[Data entries]
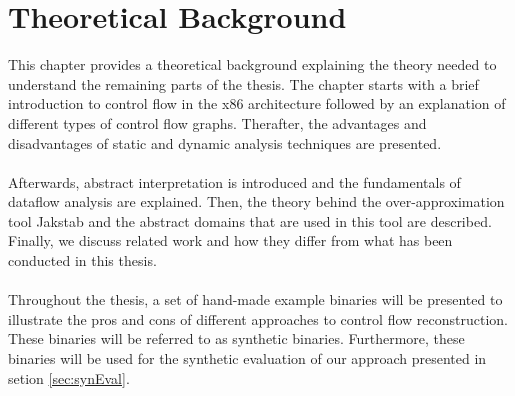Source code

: \documentclass{kththesis}
\newcommand{\fbcomment}[1]{{#1}}
\renewcommand{\fbcomment}[1]{}
\begin{document}
\chapter{Theoretical Background}\label{chap:background}
\fbcomment{\color{red}Goal: Provide enough background information to understand the concepts of the thesis and give the thesis context.}
This chapter provides a theoretical background explaining the theory needed to understand the remaining parts of the thesis. The chapter starts with a brief introduction to control flow in the x86 architecture followed by an explanation of different types of control flow graphs. Therafter, the advantages and disadvantages of static and dynamic analysis techniques are presented. 
\\ \\
Afterwards, abstract interpretation is introduced and the fundamentals of dataflow analysis are explained. Then, the theory behind the over-approximation tool Jakstab and the abstract domains that are used in this tool are described. Finally, we discuss related work and how they differ from what has been conducted in this thesis.
\\ \\
Throughout the thesis, a set of hand-made example binaries will be presented to illustrate the pros and cons of different approaches to control flow reconstruction. These binaries will be referred to as synthetic binaries. Furthermore, these binaries will be used for the synthetic evaluation of our approach presented in setion \ref{sec:synEval}.

\clearpage
\end{document}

**Exercise brief**
Show the lines in the entries above that include the string "analysis".

**Exercise answer**
This chapter provides a theoretical background explaining the theory needed to understand the remaining parts of the thesis. The chapter starts with a brief introduction to control flow in the x86 architecture followed by an explanation of different types of control flow graphs. Therafter, the advantages and disadvantages of static and dynamic analysis techniques are presented. 
Afterwards, abstract interpretation is introduced and the fundamentals of dataflow analysis are explained. Then, the theory behind the over-approximation tool Jakstab and the abstract domains that are used in this tool are described. Finally, we discuss related work and how they differ from what has been conducted in this thesis.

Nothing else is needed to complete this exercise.